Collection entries
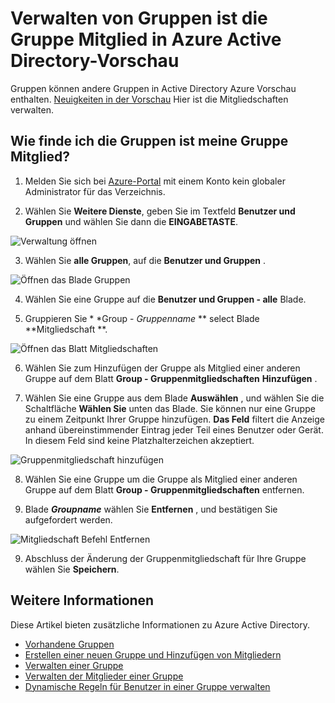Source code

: <properties
    pageTitle="Ihre Gruppe Mitglied von Azure Active Directory Vorschau ist Gruppen verwalten | Microsoft Azure"
    description="Gruppen können andere Gruppen in Azure Active Directory enthalten. Hier ist die Mitgliedschaften verwalten."
    services="active-directory"
    documentationCenter=""
    authors="curtand"
    manager="femila"
    editor=""/>

<tags
    ms.service="active-directory"
    ms.workload="identity"
    ms.tgt_pltfrm="na"
    ms.devlang="na"
    ms.topic="article"
    ms.date="09/12/2016"
    ms.author="curtand"/>


# <a name="manage-the-groups-your-group-is-a-member-of-in-azure-active-directory-preview"></a>Verwalten von Gruppen ist die Gruppe Mitglied in Azure Active Directory-Vorschau

Gruppen können andere Gruppen in Active Directory Azure Vorschau enthalten. [Neuigkeiten in der Vorschau](active-directory-preview-explainer.md) Hier ist die Mitgliedschaften verwalten.

## <a name="how-do-i-find-the-groups-my-group-is-a-member-of"></a>Wie finde ich die Gruppen ist meine Gruppe Mitglied?

1.  Melden Sie sich bei [Azure-Portal](https://portal.azure.com) mit einem Konto kein globaler Administrator für das Verzeichnis.

2.  Wählen Sie **Weitere Dienste**, geben Sie im Textfeld **Benutzer und Gruppen** und wählen Sie dann die **EINGABETASTE**.

  ![Verwaltung öffnen](./media/active-directory-groups-membership-azure-portal/search-user-management.png)

3.  Wählen Sie **alle Gruppen**, auf die **Benutzer und Gruppen** .

  ![Öffnen das Blade Gruppen](./media/active-directory-groups-membership-azure-portal/view-groups-blade.png)

4. Wählen Sie eine Gruppe auf die **Benutzer und Gruppen - alle** Blade.

5. Gruppieren Sie * *Group - *Gruppenname* ** select Blade **Mitgliedschaft **.

  ![Öffnen das Blatt Mitgliedschaften](./media/active-directory-groups-membership-azure-portal/group-membership-blade.png)

6. Wählen Sie zum Hinzufügen der Gruppe als Mitglied einer anderen Gruppe auf dem Blatt **Group - Gruppenmitgliedschaften** **Hinzufügen** .

7. Wählen Sie eine Gruppe aus dem Blade **Auswählen** , und wählen Sie die Schaltfläche **Wählen Sie** unten das Blade. Sie können nur eine Gruppe zu einem Zeitpunkt Ihrer Gruppe hinzufügen. **Das Feld** filtert die Anzeige anhand übereinstimmender Eintrag jeder Teil eines Benutzer oder Gerät. In diesem Feld sind keine Platzhalterzeichen akzeptiert.

  ![Gruppenmitgliedschaft hinzufügen](./media/active-directory-groups-membership-azure-portal/add-group-membership.png)

8. Wählen Sie eine Gruppe um die Gruppe als Mitglied einer anderen Gruppe auf dem Blatt **Group - Gruppenmitgliedschaften** entfernen.

9. Blade ***Groupname*** wählen Sie **Entfernen** , und bestätigen Sie aufgefordert werden.

  ![Mitgliedschaft Befehl Entfernen](./media/active-directory-groups-membership-azure-portal/remove-group-membership.png)

9. Abschluss der Änderung der Gruppenmitgliedschaft für Ihre Gruppe wählen Sie **Speichern**.


## <a name="additional-information"></a>Weitere Informationen

Diese Artikel bieten zusätzliche Informationen zu Azure Active Directory.

* [Vorhandene Gruppen](active-directory-groups-view-azure-portal.md)
* [Erstellen einer neuen Gruppe und Hinzufügen von Mitgliedern](active-directory-groups-create-azure-portal.md)
* [Verwalten einer Gruppe](active-directory-groups-settings-azure-portal.md)
* [Verwalten der Mitglieder einer Gruppe](active-directory-groups-members-azure-portal.md)
* [Dynamische Regeln für Benutzer in einer Gruppe verwalten](active-directory-groups-dynamic-membership-azure-portal.md)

EXERCISE DESCRIPTION - Output the line containing "[Verwalten der Mitglieder" and every line after it through the final line of the records above, exactly as written and nothing else.

REPLY -
* [Verwalten der Mitglieder einer Gruppe](active-directory-groups-members-azure-portal.md)
* [Dynamische Regeln für Benutzer in einer Gruppe verwalten](active-directory-groups-dynamic-membership-azure-portal.md)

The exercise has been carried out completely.